*Exercise requirements*
Copy out every line of the records where the string "stochastic" occurs.

Records section start

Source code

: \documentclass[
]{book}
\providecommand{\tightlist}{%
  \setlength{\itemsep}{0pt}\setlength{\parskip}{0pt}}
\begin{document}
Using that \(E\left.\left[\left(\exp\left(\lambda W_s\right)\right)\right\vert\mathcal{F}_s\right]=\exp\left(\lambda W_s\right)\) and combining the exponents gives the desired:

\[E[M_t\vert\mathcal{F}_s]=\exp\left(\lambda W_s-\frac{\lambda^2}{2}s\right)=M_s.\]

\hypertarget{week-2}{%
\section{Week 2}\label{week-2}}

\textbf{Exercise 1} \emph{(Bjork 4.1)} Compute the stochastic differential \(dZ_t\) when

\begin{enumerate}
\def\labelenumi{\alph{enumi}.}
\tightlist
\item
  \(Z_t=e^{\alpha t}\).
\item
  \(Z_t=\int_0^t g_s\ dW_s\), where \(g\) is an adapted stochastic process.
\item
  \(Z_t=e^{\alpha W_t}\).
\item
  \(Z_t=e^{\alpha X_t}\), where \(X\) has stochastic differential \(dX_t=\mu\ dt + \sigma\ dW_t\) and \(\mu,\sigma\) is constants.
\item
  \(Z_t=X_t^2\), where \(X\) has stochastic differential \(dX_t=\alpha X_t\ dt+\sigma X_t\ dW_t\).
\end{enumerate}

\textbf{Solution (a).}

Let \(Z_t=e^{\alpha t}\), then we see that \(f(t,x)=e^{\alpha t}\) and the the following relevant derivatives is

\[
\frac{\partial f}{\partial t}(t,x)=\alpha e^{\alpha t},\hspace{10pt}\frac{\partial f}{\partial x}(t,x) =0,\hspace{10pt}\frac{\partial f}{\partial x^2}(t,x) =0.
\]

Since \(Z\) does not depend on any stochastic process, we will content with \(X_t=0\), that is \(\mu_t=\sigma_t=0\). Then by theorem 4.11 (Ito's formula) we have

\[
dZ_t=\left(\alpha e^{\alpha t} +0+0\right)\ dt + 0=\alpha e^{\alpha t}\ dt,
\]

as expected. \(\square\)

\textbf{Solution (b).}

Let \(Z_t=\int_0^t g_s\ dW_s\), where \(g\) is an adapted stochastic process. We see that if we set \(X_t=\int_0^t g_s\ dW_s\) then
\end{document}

Records section end

*Answer to this exercise*
\textbf{Exercise 1} \emph{(Bjork 4.1)} Compute the stochastic differential \(dZ_t\) when
  \(Z_t=\int_0^t g_s\ dW_s\), where \(g\) is an adapted stochastic process.
  \(Z_t=e^{\alpha X_t}\), where \(X\) has stochastic differential \(dX_t=\mu\ dt + \sigma\ dW_t\) and \(\mu,\sigma\) is constants.
  \(Z_t=X_t^2\), where \(X\) has stochastic differential \(dX_t=\alpha X_t\ dt+\sigma X_t\ dW_t\).
Since \(Z\) does not depend on any stochastic process, we will content with \(X_t=0\), that is \(\mu_t=\sigma_t=0\). Then by theorem 4.11 (Ito's formula) we have
Let \(Z_t=\int_0^t g_s\ dW_s\), where \(g\) is an adapted stochastic process. We see that if we set \(X_t=\int_0^t g_s\ dW_s\) then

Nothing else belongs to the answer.